Jeff Dembicki notes that after Donald Trump came to power in the US, he announced a change in global environmental policy. He announced the country withdrawal from the Paris Climate Agreement, as it pursues “not the goal of saving the environment, but financial benefits for a number of countries at the expense of the United States." Trump cited China and India as examples, as they "will be able to expand their coal industry, while the US will have to reduce it." The climate change issue was a part of a significant game in which China played with the West, and now the roles have changed.
“Climate change skepticism – whether in China or anywhere else – is never really about the actual science. It’s about trying to preserve an old economic and political order while a new one arises. Though the global impacts of climate change continue to get worse and worse, China’s experience should give us all a certain amount of hope. My story shows that when powerful economic incentives align behind addressing climate change, then the resistance to planetary solutions can quickly fade,” the author believes.
Jeff Dembicki writes for a number of periodicals, such as Foreign Policy, The Guardian, Vice, etc. He is also the author of «Are We Screwed? How a New Generation Is Fighting to Survive Climate Change». The book explains that the millennials are exactly those people who fully experience the effect of climate change and are ready to do something to prevent the "Doomsday."

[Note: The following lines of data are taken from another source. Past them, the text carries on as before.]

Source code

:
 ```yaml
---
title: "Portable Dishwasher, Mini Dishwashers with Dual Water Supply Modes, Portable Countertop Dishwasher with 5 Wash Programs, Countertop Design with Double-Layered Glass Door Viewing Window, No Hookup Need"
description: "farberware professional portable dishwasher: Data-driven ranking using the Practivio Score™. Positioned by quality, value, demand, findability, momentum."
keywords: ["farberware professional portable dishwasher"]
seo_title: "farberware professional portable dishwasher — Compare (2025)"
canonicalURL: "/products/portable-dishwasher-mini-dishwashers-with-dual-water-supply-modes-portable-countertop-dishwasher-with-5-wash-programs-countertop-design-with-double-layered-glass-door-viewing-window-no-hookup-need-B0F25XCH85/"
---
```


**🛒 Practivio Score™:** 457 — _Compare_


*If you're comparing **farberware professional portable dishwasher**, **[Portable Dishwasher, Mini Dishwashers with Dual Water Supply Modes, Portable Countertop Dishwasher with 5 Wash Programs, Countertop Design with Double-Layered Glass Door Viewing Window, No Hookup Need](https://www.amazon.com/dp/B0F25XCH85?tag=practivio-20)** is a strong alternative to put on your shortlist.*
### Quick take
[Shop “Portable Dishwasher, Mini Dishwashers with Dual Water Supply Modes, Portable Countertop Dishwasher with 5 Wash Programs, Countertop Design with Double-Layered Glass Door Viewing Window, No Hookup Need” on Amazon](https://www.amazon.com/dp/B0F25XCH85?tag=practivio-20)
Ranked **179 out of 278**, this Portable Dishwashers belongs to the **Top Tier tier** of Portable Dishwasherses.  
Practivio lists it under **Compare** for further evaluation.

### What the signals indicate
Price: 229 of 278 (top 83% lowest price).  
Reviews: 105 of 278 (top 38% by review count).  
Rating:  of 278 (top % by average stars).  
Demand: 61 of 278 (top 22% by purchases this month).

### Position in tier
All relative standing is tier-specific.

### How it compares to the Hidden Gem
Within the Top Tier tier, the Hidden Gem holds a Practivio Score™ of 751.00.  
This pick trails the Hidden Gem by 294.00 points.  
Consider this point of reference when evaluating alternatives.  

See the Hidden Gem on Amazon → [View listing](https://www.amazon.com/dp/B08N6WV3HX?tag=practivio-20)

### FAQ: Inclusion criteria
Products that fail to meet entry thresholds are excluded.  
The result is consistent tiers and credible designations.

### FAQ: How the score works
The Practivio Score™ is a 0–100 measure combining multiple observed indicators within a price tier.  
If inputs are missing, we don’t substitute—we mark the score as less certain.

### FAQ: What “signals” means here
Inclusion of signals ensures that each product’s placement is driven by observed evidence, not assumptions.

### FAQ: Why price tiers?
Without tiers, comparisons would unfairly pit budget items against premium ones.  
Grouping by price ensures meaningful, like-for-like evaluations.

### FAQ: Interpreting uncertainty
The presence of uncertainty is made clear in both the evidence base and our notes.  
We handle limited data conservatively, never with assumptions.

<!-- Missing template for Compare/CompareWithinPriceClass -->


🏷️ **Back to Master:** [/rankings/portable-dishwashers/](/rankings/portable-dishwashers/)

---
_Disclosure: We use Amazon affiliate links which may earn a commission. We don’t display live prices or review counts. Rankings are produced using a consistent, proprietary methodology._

The Energy of Words is an international media competition established in 2004 that aims to encourage both individual journalists and media channels to cover global energy issues. An annual award is presented to the journalist or group of journalists who make a significant contribution to the coverage and information broadcast on issues, solutions, and trends in the global energy sector.
The Energy of Words contest winner will receive his award during the Global Energy Association’s Laureates Week within the framework of the Russian Energy Week in Moscow.
This year The Energy of Words received entries from Indonesia, India, Kenya, Nigeria to Canada, USA, Italy, Great Britain, the Netherlands with all works submitted published from April 30, 2017, to May 2, 2018.